Data supplied:
= Beginning of Section =

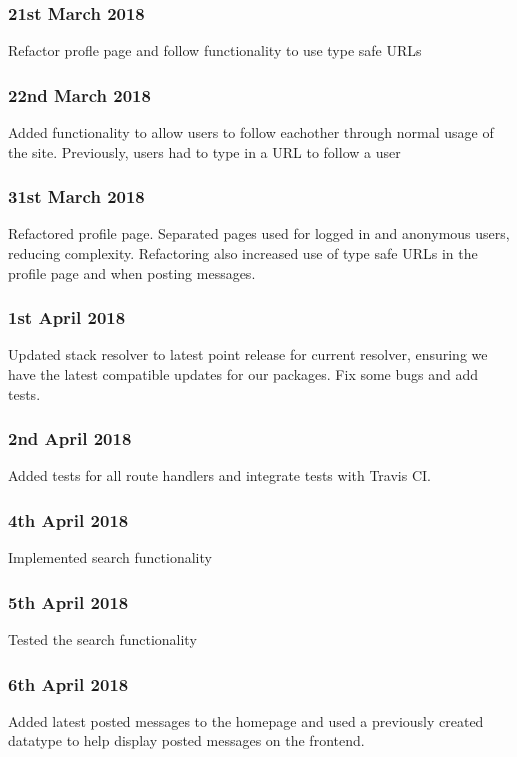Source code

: \subsubsection{21st March 2018}
Refactor profle page and follow functionality to use type safe URLs

\subsubsection{22nd March 2018}
Added functionality to allow users to follow eachother through normal usage of the site.
Previously, users had to type in a URL to follow a user

\subsubsection{31st March 2018}
Refactored profile page. Separated pages used for logged in and anonymous users, reducing
complexity. Refactoring also increased use of type safe URLs in the profile page and
when posting messages.

\subsubsection{1st April 2018}
Updated stack resolver to latest point release for current resolver, ensuring we have
the latest compatible updates for our packages. Fix some bugs and add tests.

\subsubsection{2nd April 2018}
Added tests for all route handlers and integrate tests with Travis CI.

\subsubsection{4th April 2018}
Implemented search functionality

\subsubsection{5th April 2018}
Tested the search functionality

\subsubsection{6th April 2018}
Added latest posted messages to the homepage and used a previously created datatype
to help display posted messages on the frontend.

= End of Section =

What is being asked:
Output the data above exactly. Drop every picture.

Reply:
Source code

: \subsubsection{21st March 2018}
Refactor profle page and follow functionality to use type safe URLs

\subsubsection{22nd March 2018}
Added functionality to allow users to follow eachother through normal usage of the site.
Previously, users had to type in a URL to follow a user

\subsubsection{31st March 2018}
Refactored profile page. Separated pages used for logged in and anonymous users, reducing
complexity. Refactoring also increased use of type safe URLs in the profile page and
when posting messages.

\subsubsection{1st April 2018}
Updated stack resolver to latest point release for current resolver, ensuring we have
the latest compatible updates for our packages. Fix some bugs and add tests.

\subsubsection{2nd April 2018}
Added tests for all route handlers and integrate tests with Travis CI.

\subsubsection{4th April 2018}
Implemented search functionality

\subsubsection{5th April 2018}
Tested the search functionality

\subsubsection{6th April 2018}
Added latest posted messages to the homepage and used a previously created datatype
to help display posted messages on the frontend.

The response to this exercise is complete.